ASEAN is attempting to secure a foothold in the global semiconductor and electric-vehicle battery industries. Malaysia, Indonesia, and Thailand have each announced concrete industrial commitments that signal an ambition to move deeper into high-value manufacturing. These efforts carry strategic implications because semiconductors, power electronics, and batteries are essential inputs for artificial intelligence, renewable energy systems, and modern defense industries. The region now faces a growing set of geopolitical and engineering pressures that directly affect planned projects, cost structures, and national industrial strategies.

This piece documents the most significant national developments in 2024 and 2025, outlines precise vulnerabilities, and provides realistic mitigation measures for decision makers.

Strategic Context

In October 2025 China announced additional controls on rare-earth exports and related processing technologies. This decision briefly tightened the market for rare earth magnets and separated oxides that are crucial for EV motors and semiconductor equipment. Although Beijing later delayed parts of the policy’s implementation, the message was clear. Critical inputs can be restricted with little warning.

Meanwhile, the United States and its allies have continued to adjust export controls on chip-making equipment. Any further tightening directly affects the cost and feasibility of new packaging and test facilities across ASEAN. The strategic environment surrounding high technology has therefore become volatile and has placed pressure on firms hoping to expand into advanced electronics production.

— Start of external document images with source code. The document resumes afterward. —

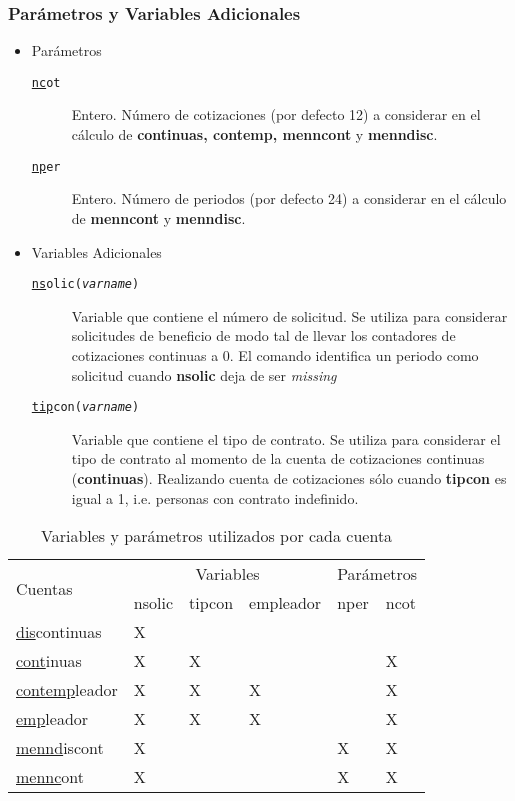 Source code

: \documentclass[8pt]{beamer}
\begin{document}
\begin{frame}
\frametitle{Parámetros y Variables Adicionales\label{diapo:parametros}}
\pause
\begin{itemize}
\item Parámetros
\begin{description}
\item [\tt \uline{nc}ot]Entero. Número de cotizaciones (por defecto 12) a considerar en el cálculo de {\bf continuas, contemp, menncont} y {\bf menndisc}.
\item [\tt \uline{np}er]Entero. Número de periodos (por defecto 24) a considerar en el cálculo de {\bf menncont} y {\bf menndisc}.
\end{description}
\pause
\item Variables Adicionales
\begin{description}
\item [\tt \uline{ns}olic({\it varname})] Variable que contiene el número de solicitud. Se utiliza para considerar solicitudes de beneficio de modo tal de llevar los contadores de cotizaciones continuas a 0. El comando identifica un periodo como solicitud cuando {\bf nsolic} deja de ser {\it missing}
\item [\tt \uline{tip}con({\it varname})] Variable que contiene el tipo de contrato.  Se utiliza para considerar el tipo de contrato al momento de la cuenta de cotizaciones continuas ({\bf continuas}). Realizando cuenta de cotizaciones sólo cuando {\bf tipcon} es igual a 1, i.e. personas con contrato indefinido.
\end{description}
\end{itemize}
\end{frame}

\begin{frame}
\begin{table}
\caption{Variables y parámetros utilizados por cada cuenta\label{tab:efectos}}
\begin{tabular}{m{}*{5}{m{40pt}<{\centering}}}
\toprule
\multirow{2}{*}{Cuentas} & \multicolumn{3}{c}{Variables} & \multicolumn{2}{c}{Parámetros} \\
\cmidrule(r){2-4} \cmidrule(r){5-6}
& nsolic & tipcon & empleador & nper & ncot \\
\midrule
\uline{dis}continuas & X & & & &  \\
\uline{cont}inuas & X & X & & & X \\
\uline{contemp}leador & X & X & X & & X \\
\uline{emp}leador & X & X & X & & X \\
\uline{mennd}iscont & X & & & X & X \\
\uline{mennc}ont & X & & & X & X \\
\bottomrule
\end{tabular}
\end{table}
\end{frame}
\end{document}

Malaysia: Penang’s Advanced Packaging Ambitions

Malaysia is pursuing one of the most aggressive semiconductor upgrade strategies in Southeast Asia. Penang’s “Silicon Island” project and the new Green Tech Park represent a deliberate shift from assembly to higher-value packaging and design. Approved semiconductor-related investments reportedly exceeded RM 70 billion between January 2024 and June 2025. Investments include Infineon’s silicon carbide expansion and Carsem’s advanced packaging facilities for AI-related chips.

Advanced packaging and testing lines in Malaysia’s semiconductor clusters still depend on specialized lithography subsystems, ultra-high-purity precursor chemicals, and precision metrology equipment. These imports are increasingly vulnerable because Malaysia’s new export-control regime now requires notifications for high-performance AI chips and equipment, creating possible bottlenecks and compliance burdens. For example, Malaysia’s July 2025 directive made exporters notify authorities at least 30 days in advance when shipping U.S.-origin high-performance AI chips, signaling that regulatory headwinds may also apply upstream in tool and component supply chains. Without expedited import lanes, delays in receiving critical equipment would postpone factory commissioning in locations such as Penang, driving up capital costs through extended financing periods.

The Malaysian government must fast-track customs and import lanes for critical equipment, co-finance spare-parts pools for fabs, and invest in infrastructure near semiconductor clusters such as high-quality water, power reliability, and waste treatment. In parallel, public-private training centers should train large numbers of precision-manufacturing engineers.

Indonesia: Nickel Dominance and Downstream Battery Production

Indonesia has used its dominant nickel reserves to pull in major EV battery investments. The flagship project is the nearly USD 6 billion joint venture between Contemporary Amperex Technology Co. (CATL) and Indonesia Battery Corporation in West Java. According to a June 2025 Reuters report, the facility is scheduled to begin operations by late 2026 with a starting capacity of 6.9 GWh, with an expansion path toward 15 GWh or more. This scale demonstrates Indonesia’s ambition to anchor the region’s battery ecosystem, but it also highlights the limits of upstream advantage.

Despite controlling the raw material, Indonesia’s battery value chain is not yet integrated. The CATL–IBC project will still depend heavily on imported precursor chemicals, cathode active materials, and high-precision manufacturing equipment. Reuters noted that while Indonesia has rapidly expanded nickel processing, the country has not built the full suite of midstream capabilities required for stable cell production. Critical reagents and machinery remain tied to suppliers in China, South Korea, and Japan.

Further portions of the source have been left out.